__Extracted material__:

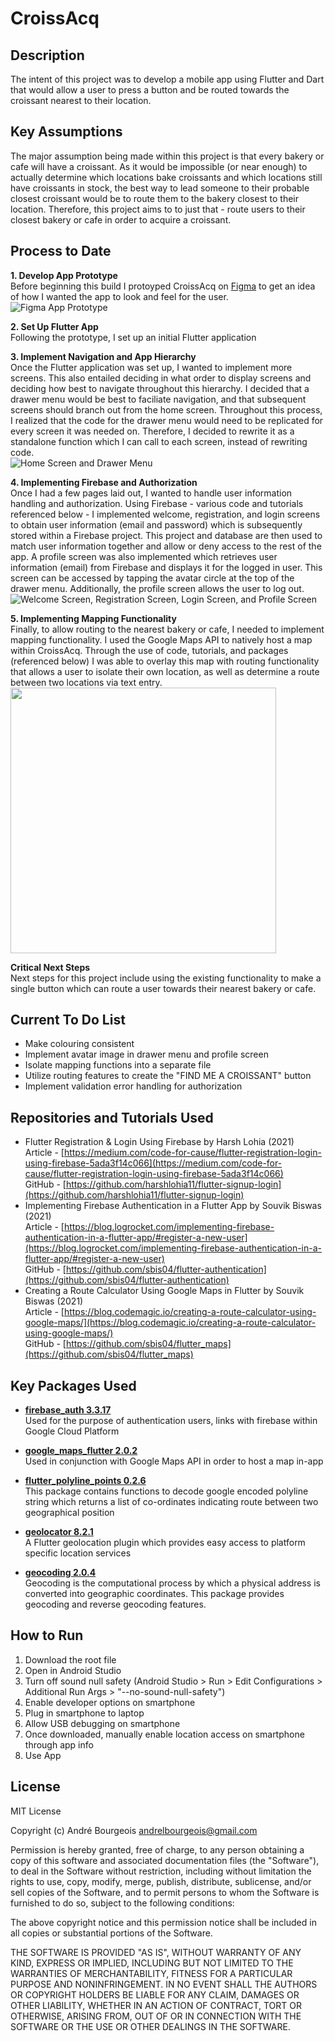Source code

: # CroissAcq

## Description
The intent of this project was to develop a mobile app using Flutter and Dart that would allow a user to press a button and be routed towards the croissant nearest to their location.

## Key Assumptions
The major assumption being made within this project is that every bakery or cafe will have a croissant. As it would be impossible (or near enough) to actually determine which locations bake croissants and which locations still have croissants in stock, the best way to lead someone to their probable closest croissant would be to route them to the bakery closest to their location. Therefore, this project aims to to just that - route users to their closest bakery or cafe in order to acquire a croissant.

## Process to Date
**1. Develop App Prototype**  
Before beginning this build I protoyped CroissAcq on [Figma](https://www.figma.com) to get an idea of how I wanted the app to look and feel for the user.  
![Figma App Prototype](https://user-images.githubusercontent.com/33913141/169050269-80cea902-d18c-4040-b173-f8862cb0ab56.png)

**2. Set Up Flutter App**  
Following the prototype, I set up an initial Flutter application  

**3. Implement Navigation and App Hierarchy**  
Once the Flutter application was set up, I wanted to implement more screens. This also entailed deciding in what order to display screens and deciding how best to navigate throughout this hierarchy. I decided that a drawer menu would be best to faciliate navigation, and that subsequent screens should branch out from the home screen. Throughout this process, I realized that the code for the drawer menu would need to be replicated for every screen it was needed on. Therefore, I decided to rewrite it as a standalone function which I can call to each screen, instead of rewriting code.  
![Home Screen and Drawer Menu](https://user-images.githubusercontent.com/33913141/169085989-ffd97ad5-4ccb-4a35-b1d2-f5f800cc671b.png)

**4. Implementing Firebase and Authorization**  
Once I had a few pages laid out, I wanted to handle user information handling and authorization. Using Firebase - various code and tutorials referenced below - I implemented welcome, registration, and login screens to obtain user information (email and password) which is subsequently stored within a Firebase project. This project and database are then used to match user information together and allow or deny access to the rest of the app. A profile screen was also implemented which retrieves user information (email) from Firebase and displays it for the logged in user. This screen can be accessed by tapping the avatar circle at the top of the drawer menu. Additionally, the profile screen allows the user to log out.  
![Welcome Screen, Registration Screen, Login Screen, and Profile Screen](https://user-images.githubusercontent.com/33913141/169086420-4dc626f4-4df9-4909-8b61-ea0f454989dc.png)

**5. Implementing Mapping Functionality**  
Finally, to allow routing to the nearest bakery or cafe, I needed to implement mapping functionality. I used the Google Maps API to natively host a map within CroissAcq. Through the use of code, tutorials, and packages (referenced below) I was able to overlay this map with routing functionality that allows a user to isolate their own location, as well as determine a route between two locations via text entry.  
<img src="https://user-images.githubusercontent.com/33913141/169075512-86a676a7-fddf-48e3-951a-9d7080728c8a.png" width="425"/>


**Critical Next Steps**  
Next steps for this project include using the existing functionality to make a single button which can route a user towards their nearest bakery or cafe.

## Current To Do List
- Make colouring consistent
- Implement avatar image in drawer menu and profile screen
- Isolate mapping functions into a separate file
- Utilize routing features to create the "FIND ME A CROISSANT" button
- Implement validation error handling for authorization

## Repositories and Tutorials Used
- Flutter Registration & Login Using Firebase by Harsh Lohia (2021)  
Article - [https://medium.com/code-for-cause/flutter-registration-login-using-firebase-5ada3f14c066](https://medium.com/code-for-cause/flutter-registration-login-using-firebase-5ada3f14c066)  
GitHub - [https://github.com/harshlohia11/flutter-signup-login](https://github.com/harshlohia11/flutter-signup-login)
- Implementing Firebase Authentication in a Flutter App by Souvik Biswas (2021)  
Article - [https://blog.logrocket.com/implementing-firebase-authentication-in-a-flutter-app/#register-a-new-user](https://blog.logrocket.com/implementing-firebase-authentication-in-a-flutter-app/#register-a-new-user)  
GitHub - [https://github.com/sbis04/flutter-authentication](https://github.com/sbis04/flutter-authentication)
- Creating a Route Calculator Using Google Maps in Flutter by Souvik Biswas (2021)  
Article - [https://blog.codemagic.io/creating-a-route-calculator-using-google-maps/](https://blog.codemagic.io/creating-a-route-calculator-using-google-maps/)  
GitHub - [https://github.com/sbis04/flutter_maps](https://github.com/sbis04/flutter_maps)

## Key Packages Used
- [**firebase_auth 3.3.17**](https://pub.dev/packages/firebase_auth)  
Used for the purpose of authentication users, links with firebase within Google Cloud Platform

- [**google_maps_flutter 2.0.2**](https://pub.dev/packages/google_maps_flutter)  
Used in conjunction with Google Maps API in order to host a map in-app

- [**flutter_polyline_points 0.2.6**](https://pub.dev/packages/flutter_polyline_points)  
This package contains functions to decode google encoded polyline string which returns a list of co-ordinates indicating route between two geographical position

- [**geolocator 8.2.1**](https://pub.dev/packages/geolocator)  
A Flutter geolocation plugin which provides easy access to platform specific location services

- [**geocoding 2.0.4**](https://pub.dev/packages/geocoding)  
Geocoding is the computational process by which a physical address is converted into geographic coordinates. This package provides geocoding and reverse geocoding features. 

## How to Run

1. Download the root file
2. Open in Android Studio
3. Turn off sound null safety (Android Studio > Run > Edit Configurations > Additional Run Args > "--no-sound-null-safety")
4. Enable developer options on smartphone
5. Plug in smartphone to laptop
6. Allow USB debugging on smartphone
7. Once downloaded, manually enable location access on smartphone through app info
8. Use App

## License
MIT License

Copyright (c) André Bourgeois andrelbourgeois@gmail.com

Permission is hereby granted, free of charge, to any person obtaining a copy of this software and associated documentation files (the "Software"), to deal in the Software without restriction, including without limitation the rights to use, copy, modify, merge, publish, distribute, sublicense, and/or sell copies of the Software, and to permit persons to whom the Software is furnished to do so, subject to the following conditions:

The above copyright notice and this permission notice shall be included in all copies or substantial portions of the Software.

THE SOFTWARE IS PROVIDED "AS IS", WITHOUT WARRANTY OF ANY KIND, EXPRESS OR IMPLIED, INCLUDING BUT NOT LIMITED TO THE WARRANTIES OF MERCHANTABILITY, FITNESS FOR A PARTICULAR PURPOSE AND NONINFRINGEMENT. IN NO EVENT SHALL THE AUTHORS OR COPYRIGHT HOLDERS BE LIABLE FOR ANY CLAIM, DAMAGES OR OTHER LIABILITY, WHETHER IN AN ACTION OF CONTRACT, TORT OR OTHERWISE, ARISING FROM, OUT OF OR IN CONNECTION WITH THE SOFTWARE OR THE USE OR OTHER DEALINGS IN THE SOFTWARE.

__Task statement__: With the line containing "7. Once downloaded, manually" as the start and the last line of the material above as the end, copy that run of lines exactly, both ends included, and nothing more.

__Worked solution__:
7. Once downloaded, manually enable location access on smartphone through app info
8. Use App

## License
MIT License

Copyright (c) André Bourgeois andrelbourgeois@gmail.com

Permission is hereby granted, free of charge, to any person obtaining a copy of this software and associated documentation files (the "Software"), to deal in the Software without restriction, including without limitation the rights to use, copy, modify, merge, publish, distribute, sublicense, and/or sell copies of the Software, and to permit persons to whom the Software is furnished to do so, subject to the following conditions:

The above copyright notice and this permission notice shall be included in all copies or substantial portions of the Software.

THE SOFTWARE IS PROVIDED "AS IS", WITHOUT WARRANTY OF ANY KIND, EXPRESS OR IMPLIED, INCLUDING BUT NOT LIMITED TO THE WARRANTIES OF MERCHANTABILITY, FITNESS FOR A PARTICULAR PURPOSE AND NONINFRINGEMENT. IN NO EVENT SHALL THE AUTHORS OR COPYRIGHT HOLDERS BE LIABLE FOR ANY CLAIM, DAMAGES OR OTHER LIABILITY, WHETHER IN AN ACTION OF CONTRACT, TORT OR OTHERWISE, ARISING FROM, OUT OF OR IN CONNECTION WITH THE SOFTWARE OR THE USE OR OTHER DEALINGS IN THE SOFTWARE.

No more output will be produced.